Opinion

Les bébés de 2021

Les photos des premiers bébés de l’année sont empreintes de bonheur. Mais en 2021, difficile de ne pas avoir un pincement au cœur. Quelles traces de la crise garderont ces bébés ?

L’arrivée d’un enfant est un événement hautement significatif dans la vie des parents. La grossesse, l’accouchement et la nouvelle vie avec bébé exigent des facultés d’adaptation et un investissement d’énergie considérables. Dans l’environnement hostile que nous connaissons et en l’absence des proches, cette fragilité est exacerbée.

Sans surprise, les parents ne sont pas tous égaux pour affronter cette adversité. Si plusieurs parviennent à protéger leur bébé de leurs angoisses et à compenser les câlins que les proches ne peuvent pas offrir, de nombreux parents sont en mode survie : ceux qui étaient déjà dans une situation précaire, qui souffrent d’isolement, qui vivent une séparation, qui ont recours aux banques alimentaires…

Dans de telles conditions, le bébé est plus à risque de voir son développement compromis.

L’épigénétique nous enseigne que le stress vécu durant la grossesse a une influence défavorable sur l’expression des gènes plus tard dans la vie. De plus, le spectre de la maltraitance plane puisque l’isolement, la pauvreté et le stress en sont des facteurs de risque.

Or, des parents isolés, angoissés et démunis de multiples façons se terrent et hésitent à demander de l’aide.

Une première analyse présente une possible baisse du tiers des femmes en suivis Olo en octobre par rapport à février dernier. Le Réseau des Centres de ressources périnatales du Québec (RCRPQ) observe aussi une baisse de la participation, laquelle est plus marquée chez les femmes vivant une situation plus précaire. Ce serait en partie parce que le référencement entre les milieux communautaires et de la santé est altéré.

Ainsi, malgré des besoins plus répandus et plus profonds, des freins importants empêchent des femmes enceintes d’aller chercher les services dont elles et leurs bébés pourraient bénéficier. En affirmant que l’utilisation des services est inférieure aux besoins, nous rejoignons les directrices de l’Observatoire des tout-petits, de la Fédération québécoise des organismes communautaires famille et de la Fédération des maisons d’hébergement pour femmes.

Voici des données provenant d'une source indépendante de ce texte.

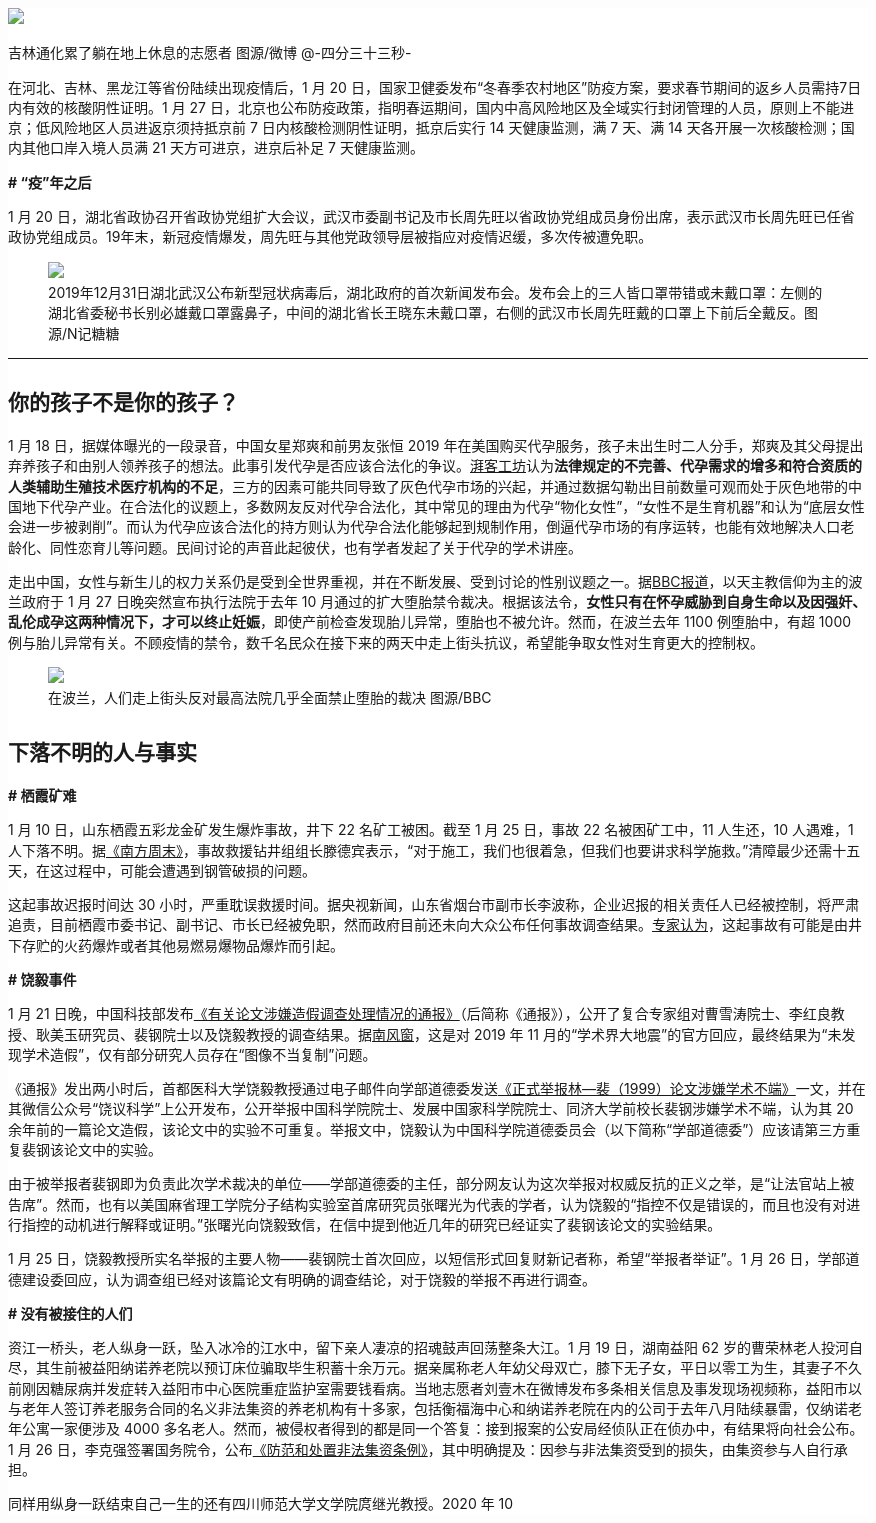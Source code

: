 <img src="https://assets.matters.news/embed/ca43cc2f-435d-4017-9dee-733a4cfdc8bf.jpeg" srcset="https://assets.matters.news/processed/540w/embed/ca43cc2f-435d-4017-9dee-733a4cfdc8bf.jpeg" loading="lazy" referrerpolicy="no-referrer">      </picture>    <figcaption><span>吉林通化累了躺在地上休息的志愿者 图源/微博 @-四分三十三秒-</span></figcaption></figure><p>在河北、吉林、黑龙江等省份陆续出现疫情后，1 月 20 日，国家卫健委发布“冬春季农村地区”防疫方案，要求春节期间的返乡人员需持7日内有效的核酸阴性证明。1 月 27 日，北京也公布防疫政策，指明春运期间，国内中高风险地区及全域实行封闭管理的人员，原则上不能进京；低风险地区人员进返京须持抵京前 7 日内核酸检测阴性证明，抵京后实行 14 天健康监测，满 7 天、满 14 天各开展一次核酸检测；国内其他口岸入境人员满 21 天方可进京，进京后补足 7 天健康监测。</p><p><strong># “疫”年之后</strong></p><p>1 月 20 日，湖北省政协召开省政协党组扩大会议，武汉市委副书记及市长周先旺以省政协党组成员身份出席，表示武汉市长周先旺已任省政协党组成员。19年末，新冠疫情爆发，周先旺与其他党政领导层被指应对疫情迟缓，多次传被遭免职。</p><figure class="image">      <picture>        <source type="image/webp" media="(min-width: 768px)" srcset="https://assets.matters.news/processed/1080w/embed/c59cf337-adb8-4724-b54e-6e12b8c7ac32.webp" onerror="this.srcset='https://assets.matters.news/embed/c59cf337-adb8-4724-b54e-6e12b8c7ac32.png'">        <source media="(min-width: 768px)" srcset="https://assets.matters.news/processed/1080w/embed/c59cf337-adb8-4724-b54e-6e12b8c7ac32.png" onerror="this.srcset='https://assets.matters.news/embed/c59cf337-adb8-4724-b54e-6e12b8c7ac32.png'">        <source type="image/webp" srcset="https://assets.matters.news/processed/540w/embed/c59cf337-adb8-4724-b54e-6e12b8c7ac32.webp">        <img src="https://assets.matters.news/embed/c59cf337-adb8-4724-b54e-6e12b8c7ac32.png" srcset="https://assets.matters.news/processed/540w/embed/c59cf337-adb8-4724-b54e-6e12b8c7ac32.png" loading="lazy" referrerpolicy="no-referrer">      </picture>    <figcaption><span>2019年12月31日湖北武汉公布新型冠状病毒后，湖北政府的首次新闻发布会。发布会上的三人皆口罩带错或未戴口罩：左侧的湖北省委秘书长别必雄戴口罩露鼻子，中间的湖北省长王晓东未戴口罩，右侧的武汉市长周先旺戴的口罩上下前后全戴反。图源/N记糖糖</span></figcaption></figure><hr><h2>你的孩子不是你的孩子？</h2><p>1 月 18 日，据媒体曝光的一段录音，中国女星郑爽和前男友张恒 2019 年在美国购买代孕服务，孩子未出生时二人分手，郑爽及其父母提出弃养孩子和由别人领养孩子的想法。此事引发代孕是否应该合法化的争议。<a href="https://mp.weixin.qq.com/s/rKbfDjAbMZcgOi-HBO2aVA" target="_blank">湃客工坊</a>认为<strong>法律规定的不完善、代孕需求的增多和符合资质的人类辅助生殖技术医疗机构的不足</strong>，三方的因素可能共同导致了灰色代孕市场的兴起，并通过数据勾勒出目前数量可观而处于灰色地带的中国地下代孕产业。在合法化的议题上，多数网友反对代孕合法化，其中常见的理由为代孕“物化女性”，“女性不是生育机器”和认为“底层女性会进一步被剥削”。而认为代孕应该合法化的持方则认为代孕合法化能够起到规制作用，倒逼代孕市场的有序运转，也能有效地解决人口老龄化、同性恋育儿等问题。民间讨论的声音此起彼伏，也有学者发起了关于代孕的学术讲座。</p><p>走出中国，女性与新生儿的权力关系仍是受到全世界重视，并在不断发展、受到讨论的性别议题之一。据<a href="https://www.bbc.com/zhongwen/trad/world-54730807" target="_blank">BBC报道</a>，以天主教信仰为主的波兰政府于 1 月 27 日晚突然宣布执行法院于去年 10 月通过的扩大堕胎禁令裁决。根据该法令，<strong>女性只有在怀孕威胁到自身生命以及因强奸、乱伦成孕这两种情况下，才可以终止妊娠</strong>，即使产前检查发现胎儿异常，堕胎也不被允许。然而，在波兰去年 1100 例堕胎中，有超 1000 例与胎儿异常有关。不顾疫情的禁令，数千名民众在接下来的两天中走上街头抗议，希望能争取女性对生育更大的控制权。</p><figure class="image">      <picture>        <source type="image/webp" media="(min-width: 768px)" srcset="https://assets.matters.news/processed/1080w/embed/bf021f6a-ecab-4129-bf6e-ab42e3c92f02.webp" onerror="this.srcset='https://assets.matters.news/embed/bf021f6a-ecab-4129-bf6e-ab42e3c92f02.png'">        <source media="(min-width: 768px)" srcset="https://assets.matters.news/processed/1080w/embed/bf021f6a-ecab-4129-bf6e-ab42e3c92f02.png" onerror="this.srcset='https://assets.matters.news/embed/bf021f6a-ecab-4129-bf6e-ab42e3c92f02.png'">        <source type="image/webp" srcset="https://assets.matters.news/processed/540w/embed/bf021f6a-ecab-4129-bf6e-ab42e3c92f02.webp">        <img src="https://assets.matters.news/embed/bf021f6a-ecab-4129-bf6e-ab42e3c92f02.png" srcset="https://assets.matters.news/processed/540w/embed/bf021f6a-ecab-4129-bf6e-ab42e3c92f02.png" loading="lazy" referrerpolicy="no-referrer">      </picture>    <figcaption><span>在波兰，人们走上街头反对最高法院几乎全面禁止堕胎的裁决 图源/BBC</span></figcaption></figure><h2>下落不明的人与事实</h2><p><strong># 栖霞矿难</strong></p><p>1 月 10 日，山东栖霞五彩龙金矿发生爆炸事故，井下 22 名矿工被困。截至 1 月 25 日，事故 22 名被困矿工中，11 人生还，10 人遇难，1 人下落不明。据<a href="https://www.infzm.com/contents/200348" target="_blank">《南方周末》</a>，事故救援钻井组组长滕德宾表示，“对于施工，我们也很着急，但我们也要讲求科学施救。”清障最少还需十五天，在这过程中，可能会遭遇到钢管破损的问题。</p><p>这起事故迟报时间达 30 小时，严重耽误救援时间。据央视新闻，山东省烟台市副市长李波称，企业迟报的相关责任人已经被控制，将严肃追责，目前栖霞市委书记、副书记、市长已经被免职，然而政府目前还未向大众公布任何事故调查结果。<a href="http://www.cnr.cn/sd/gd/20210112/t20210112_525389426.shtml" target="_blank">专家认为</a>，这起事故有可能是由井下存贮的火药爆炸或者其他易燃易爆物品爆炸而引起。</p><p><strong># 饶毅事件</strong></p><p>1 月 21 日晚，中国科技部发布<a href="http://www.most.cn/tztg/202101/t20210121_160971.htm" target="_blank">《有关论文涉嫌造假调查处理情况的通报》</a>（后简称《通报》），公开了复合专家组对曹雪涛院士、李红良教授、耿美玉研究员、裴钢院士以及饶毅教授的调查结果。据<a href="https://www.medsci.cn/article/show_article.do?id=703c18395532" target="_blank">南风窗</a>，这是对 2019 年 11 月的“学术界大地震”的官方回应，最终结果为“未发现学术造假”，仅有部分研究人员存在“图像不当复制”问题。</p><p>《通报》发出两小时后，首都医科大学饶毅教授通过电子邮件向学部道德委发送<a href="https://mp.weixin.qq.com/s/tfK1GQL3y9XRUEol9z6ShA" target="_blank">《正式举报林—裴（1999）论文涉嫌学术不端》</a>一文，并在其微信公众号“饶议科学”上公开发布，公开举报中国科学院院士、发展中国家科学院院士、同济大学前校长裴钢涉嫌学术不端，认为其 20 余年前的一篇论文造假，该论文中的实验不可重复。举报文中，饶毅认为中国科学院道德委员会（以下简称“学部道德委”）应该请第三方重复裴钢该论文中的实验。</p><p>由于被举报者裴钢即为负责此次学术裁决的单位——学部道德委的主任，部分网友认为这次举报对权威反抗的正义之举，是“让法官站上被告席”。然而，也有以美国麻省理工学院分子结构实验室首席研究员张曙光为代表的学者，认为饶毅的“指控不仅是错误的，而且也没有对进行指控的动机进行解释或证明。”张曙光向饶毅致信，在信中提到他近几年的研究已经证实了裴钢该论文的实验结果。</p><p>1 月 25 日，饶毅教授所实名举报的主要人物——裴钢院士首次回应，以短信形式回复财新记者称，希望“举报者举证”。1 月 26 日，学部道德建设委回应，认为调查组已经对该篇论文有明确的调查结论，对于饶毅的举报不再进行调查。</p><p><strong># 没有被接住的人们</strong></p><p>资江一桥头，老人纵身一跃，坠入冰冷的江水中，留下亲人凄凉的招魂鼓声回荡整条大江。1 月 19 日，湖南益阳 62 岁的曹荣林老人投河自尽，其生前被益阳纳诺养老院以预订床位骗取毕生积蓄十余万元。据亲属称老人年幼父母双亡，膝下无子女，平日以零工为生，其妻子不久前刚因糖尿病并发症转入益阳市中心医院重症监护室需要钱看病。当地志愿者刘壹木在微博发布多条相关信息及事发现场视频称，益阳市以与老年人签订养老服务合同的名义非法集资的养老机构有十多家，包括衡福海中心和纳诺养老院在内的公司于去年八月陆续暴雷，仅纳诺老年公寓一家便涉及 4000 多名老人。然而，被侵权者得到的都是同一个答复：接到报案的公安局经侦队正在侦办中，有结果将向社会公布。1 月 26 日，李克强签署国务院令，公布<a href="http://www.gov.cn/zhengce/content/2021-02/10/content_5586632.htm" target="_blank">《防范和处置非法集资条例》</a>，其中明确提及：因参与非法集资受到的损失，由集资参与人自行承担。</p><p>同样用纵身一跃结束自己一生的还有四川师范大学文学院庹继光教授。2020 年 10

Avant la pandémie, le RCRPQ et la Fondation Olo étaient engagés à accroître les ressources. Estimant que deux femmes enceintes admissibles sur trois bénéficiaient du suivi Olo, la Fondation réclamait un réinvestissement pour accroître le nombre d’intervenantes Olo dans le réseau.

Quant au RCRPQ, déjà présent dans 12 régions, il multipliait les actions pour ouvrir plus de points de services et mieux répondre aux besoins des femmes de toutes les régions du Québec.

Heureusement, certains décideurs ont compris que l’avenir des tout-petits commence dès la grossesse. Nos organisations tiennent à souligner que les réinvestissements faits dans les 15 derniers mois sont des premiers pas dans la bonne direction. Dès 2019, Mme Régine Laurent nous invitait collectivement à construire un cercle de bienveillance.

Plus que jamais, poursuivons dans la voie de la prévention. Les bébés de la pandémie, plus que les autres, auront besoin de cette protection.

Nos organisations ne sont pas en reste. Chacune tâchera de répondre à des besoins plus nombreux et plus profonds. Ça signifie de s’attaquer à des enjeux récurrents d’accessibilité et de qualité des services tout en s’adaptant à une réalité changeante. Ça suppose de porter notre regard sur les bébés invisibles : ceux que l’angoisse de la mère isole et prive de l’effet protecteur d’un accompagnement. Amenons ces femmes courageuses, mais vulnérables, à cogner à nos portes et à tisser avec une intervenante un lien de confiance salvateur.

Ensemble, pour les bébés à naître, faisons de 2021 l’année de la prévention et de la bienveillance.